RAW DATA:

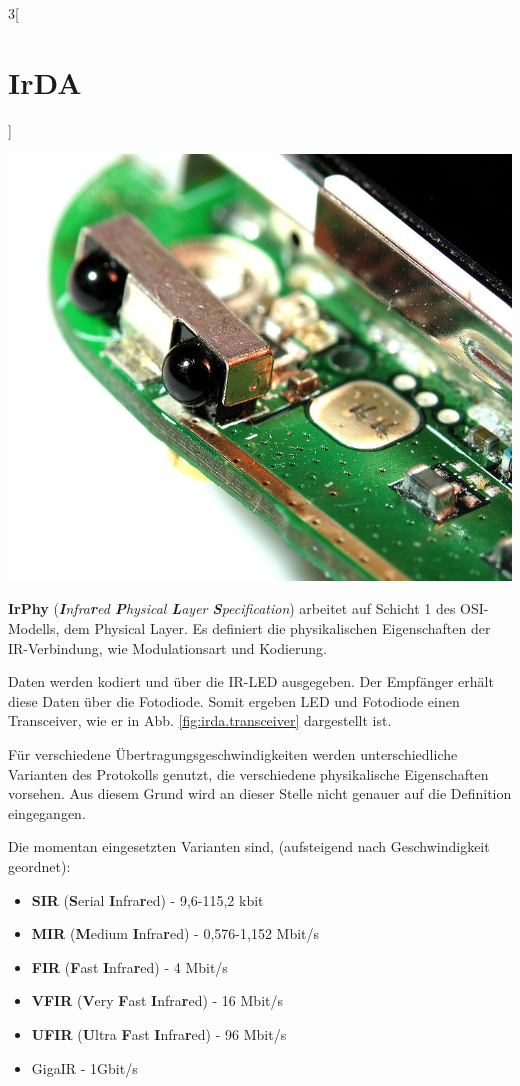 \begin{multicols}{3}[\section{IrDA}]
\begin{Figure}
\includegraphics[width=\linewidth]{Kapitel/IrDA/Grafiken/irda_trans.jpg}
\label{fig:irda.transceiver}
\end{Figure}
\textbf{IrPhy} (\textit{\textbf{I}nfra\textbf{r}ed \textbf{P}hysical \textbf{L}ayer \textbf{S}pecification}) arbeitet auf Schicht 1 des OSI-Modells, dem Physical Layer. Es definiert die physikalischen Eigenschaften der IR-Verbindung, wie Modulationsart und Kodierung.

Daten werden kodiert und über die IR-LED ausgegeben. Der Empfänger erhält diese Daten über die Fotodiode. Somit ergeben LED und Fotodiode einen Transceiver, wie er in Abb. \ref{fig:irda.transceiver} dargestellt ist.

Für verschiedene Übertragungsgeschwindigkeiten werden unterschiedliche Varianten des Protokolls genutzt, die verschiedene physikalische Eigenschaften vorsehen. Aus diesem Grund wird an dieser Stelle nicht genauer auf die Definition eingegangen.

Die momentan eingesetzten Varianten sind, (aufsteigend nach Geschwindigkeit geordnet):

\begin{itemize}
	\item \textbf{SIR} (\textbf{S}erial \textbf{I}nfra\textbf{r}ed) - 9,6-115,2 kbit
	\item \textbf{MIR} (\textbf{M}edium \textbf{I}nfra\textbf{r}ed) - 0,576-1,152 Mbit/s
	\item \textbf{FIR} (\textbf{F}ast \textbf{I}nfra\textbf{r}ed) - 4 Mbit/s
	\item \textbf{VFIR} (\textbf{V}ery \textbf{F}ast \textbf{I}nfra\textbf{r}ed) - 16 Mbit/s
	\item \textbf{UFIR} (\textbf{U}ltra \textbf{F}ast \textbf{I}nfra\textbf{r}ed) - 96 Mbit/s
	\item GigaIR - 1Gbit/s~\cite{wikipediaen}
\end{itemize}


\end{multicols}
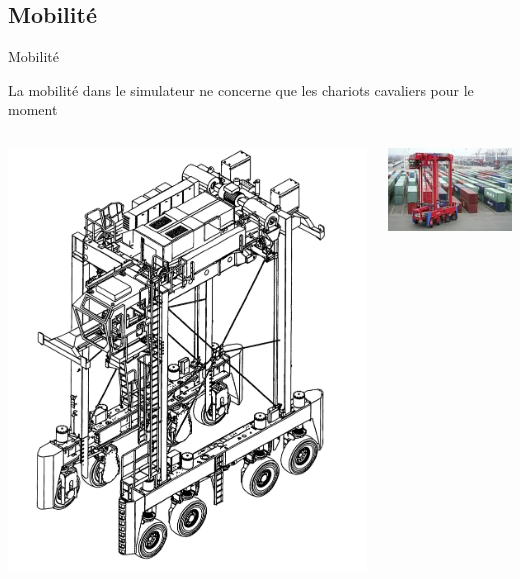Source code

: \documentclass{beamer}
\begin{document}
 \subsection{Mobilité}
  \begin{frame}{Mobilité}
  
  \begin{center}
  La mobilité dans le simulateur ne concerne que les chariots cavaliers pour le moment
\vspace{0.8cm}

\begin{columns}
    \begin{column}[l]{3.0cm}	
      \includegraphics[height=.25\textheight]{fig/schema_sc.jpg}
    \end{column}
    \begin{column}[c]{4.0cm}	
      \includegraphics[height=.25\textheight]{fig/chariot_cavalier.jpg}

\end{column}
\end{columns}
\end{center}
\end{frame}
\end{document}
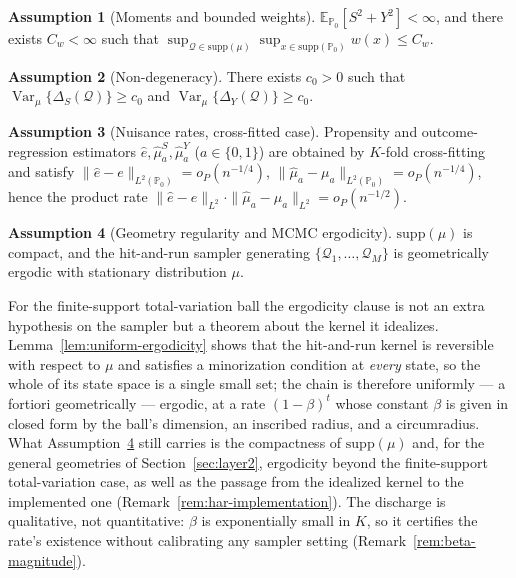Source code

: \documentclass[11pt]{article}
\theoremstyle{plain}
\theoremstyle{definition}
\newtheorem{assumption}{Assumption}
\theoremstyle{remark}
\newcommand{\E}{\mathbb{E}}
\newcommand{\PP}{\mathbb{P}}
\newcommand{\Q}{\mathcal{Q}}
\newcommand{\ehat}{\widehat{e}}
\DeclareMathOperator{\Var}{Var}
\begin{document}
\begin{assumption}[Moments and bounded weights]\label{ass:moments}
$\E_{\PP_0}[S^2+Y^2]<\infty$, and there exists $C_w<\infty$ such that
$\sup_{\Q\in\mathrm{supp}(\mu)}\sup_{x\in\mathrm{supp}(\PP_0)} w(x)\le C_w$.
\end{assumption}

\begin{assumption}[Non-degeneracy]\label{ass:nondegeneracy}
There exists $c_0>0$ such that $\Var_\mu\{\Delta_S(\Q)\}\ge c_0$ and
$\Var_\mu\{\Delta_Y(\Q)\}\ge c_0$.
\end{assumption}

\begin{assumption}[Nuisance rates, cross-fitted case]\label{ass:nuisance}
Propensity and outcome-regression estimators $\ehat,\hat\mu_a^S,\hat\mu_a^Y$ ($a\in\{0,1\}$)
are obtained by $K$-fold cross-fitting and satisfy
$\|\ehat-e\|_{L^2(\PP_0)}=o_P(n^{-1/4})$,
$\|\hat\mu_a-\mu_a\|_{L^2(\PP_0)}=o_P(n^{-1/4})$, hence the product rate
$\|\ehat-e\|_{L^2}\cdot\|\hat\mu_a-\mu_a\|_{L^2}=o_P(n^{-1/2})$.
\end{assumption}

\begin{assumption}[Geometry regularity and MCMC ergodicity]\label{ass:geometry}
$\mathrm{supp}(\mu)$ is compact, and the hit-and-run sampler generating
$\{\Q_1,\dots,\Q_M\}$ is geometrically ergodic with stationary distribution $\mu$.
\end{assumption}

For the finite-support total-variation ball the ergodicity clause is not an extra
hypothesis on the sampler but a theorem about the kernel it idealizes.
Lemma~\ref{lem:uniform-ergodicity} shows that the hit-and-run kernel is reversible with
respect to $\mu$ and satisfies a minorization condition at \emph{every} state, so the
whole of its state space is a single small set; the chain is therefore uniformly --- a
fortiori geometrically --- ergodic, at a rate $(1-\beta)^t$ whose constant $\beta$ is
given in closed form by the ball's dimension, an inscribed radius, and a circumradius.
What Assumption~\ref{ass:geometry} still carries is the compactness of
$\mathrm{supp}(\mu)$ and, for the general geometries of Section~\ref{sec:layer2},
ergodicity beyond the finite-support total-variation case, as well as the passage from
the idealized kernel to the implemented one (Remark~\ref{rem:har-implementation}). The discharge is
qualitative, not quantitative: $\beta$ is exponentially small in $K$, so it certifies
the rate's existence without calibrating any sampler setting
(Remark~\ref{rem:beta-magnitude}).
\end{document}
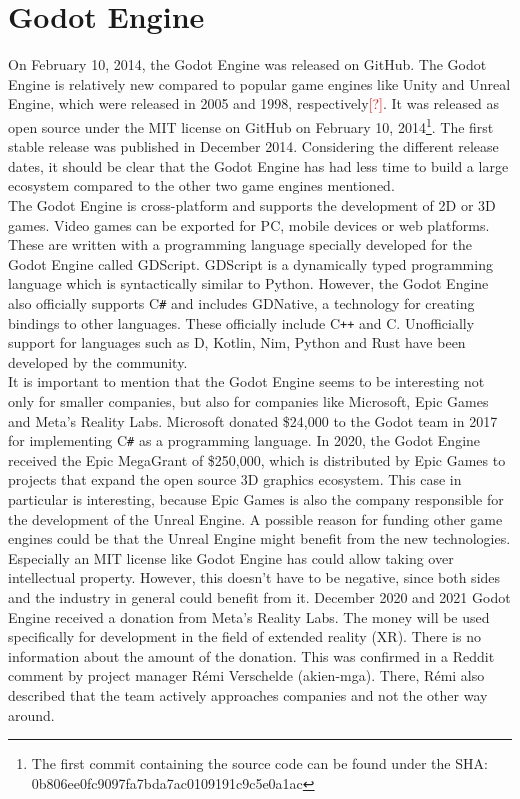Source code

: \section{Godot Engine}
On February 10, 2014, the Godot Engine was released on GitHub.
The Godot Engine is relatively new compared to popular game engines like Unity and Unreal Engine, which were released in 2005 and 1998, respectively\textcolor{red}{[?]}.
It was released as open source under the MIT license on GitHub on February 10, 2014\footnote{The first commit containing the source code can be found under the SHA:\\ 0b806ee0fc9097fa7bda7ac0109191c9c5e0a1ac}\cite{godot-repository}.
The first stable release was published in December 2014\cite{godot-release}.
Considering the different release dates, it should be clear that the Godot Engine has had less time to build a large ecosystem compared to the other two game engines mentioned.\\

The Godot Engine is cross-platform and supports the development of 2D or 3D games\cite{godot-engine}.
Video games can be exported for PC, mobile devices or web platforms.
These are written with a programming language specially developed for the Godot Engine called GDScript.
GDScript is a dynamically typed programming language which is syntactically similar to Python.
However, the Godot Engine also officially supports C\texttt{\#} and includes GDNative, a technology for creating bindings to other languages\cite{godot-gdnative}.
These officially include C\texttt{++} and C.
Unofficially support for languages such as D, Kotlin, Nim, Python and Rust have been developed by the community.\\

It is important to mention that the Godot Engine seems to be interesting not only for smaller companies, but also for companies like Microsoft, Epic Games and Meta's Reality Labs.
Microsoft donated \$24,000 to the Godot team in 2017 for implementing C\texttt{\#} as a programming language\cite{godot-csharp}.
In 2020, the Godot Engine received the Epic MegaGrant of \$250,000, which is distributed by Epic Games to projects that expand the open source 3D graphics ecosystem\cite{godot-megagrant}.
This case in particular is interesting, because Epic \linebreak Games is also the company responsible for the development of the Unreal Engine.
A possible reason for funding other game engines could be that the Unreal Engine might benefit from the new technologies.
Especially an MIT license like Godot Engine has could allow taking over intellectual property.
However, this doesn't have to be negative, since both sides and the industry in general could benefit from it.
December 2020 and 2021 Godot Engine received a donation from Meta's Reality Labs\cite{godot-facebook-reality}\cite{godot-meta-reality}.
The money will be used specifically for development in the field of extended reality (XR).
There is no information about the amount of the donation.
This was confirmed in a Reddit comment by project manager Rémi Verschelde (akien-mga)\cite{reddit-companies-akien}.
There, Rémi also described that the team actively approaches companies and not the other way around.
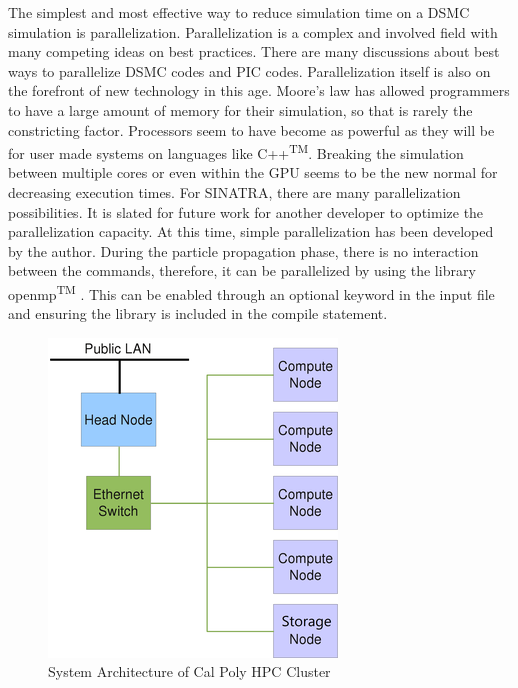 \indent The simplest and most effective way to reduce simulation time on a DSMC simulation is parallelization. Parallelization is a complex and involved field with many competing ideas on best practices. There are many discussions about best ways to parallelize DSMC codes and PIC codes. Parallelization itself is also on the forefront of new technology in this age. Moore’s law has allowed programmers to have a large amount of memory for their simulation, so that is rarely the constricting factor. Processors seem to have become as powerful as they will be for user made systems on languages like C++\textsuperscript{TM}. Breaking the simulation between multiple cores or even within the GPU seems to be the new normal for decreasing execution times. For SINATRA, there are many parallelization possibilities. It is slated for future work for another developer to optimize the parallelization capacity. At this time, simple parallelization has been developed by the author. During the particle propagation phase, there is no interaction between the commands, therefore, it can be parallelized by using the library openmp\textsuperscript{TM} \cite{openmp}. This can be enabled through an optional keyword in the input file and ensuring the library is included in the compile statement. \par

\begin{figure}
\includegraphics[width=.65\textwidth]{figures/HPC_cluster.png}
\centering
\caption{System Architecture of Cal Poly HPC Cluster\cite{hpc}}
\label{fig:hpccluser}
\end{figure}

WHAT TO PRODUCE: Which lines above hold the string "total"? Copy each of them.

ANSWER SPACE:
For the finite-support total-variation ball the ergodicity clause is not an extra
ergodicity beyond the finite-support total-variation case, as well as the passage from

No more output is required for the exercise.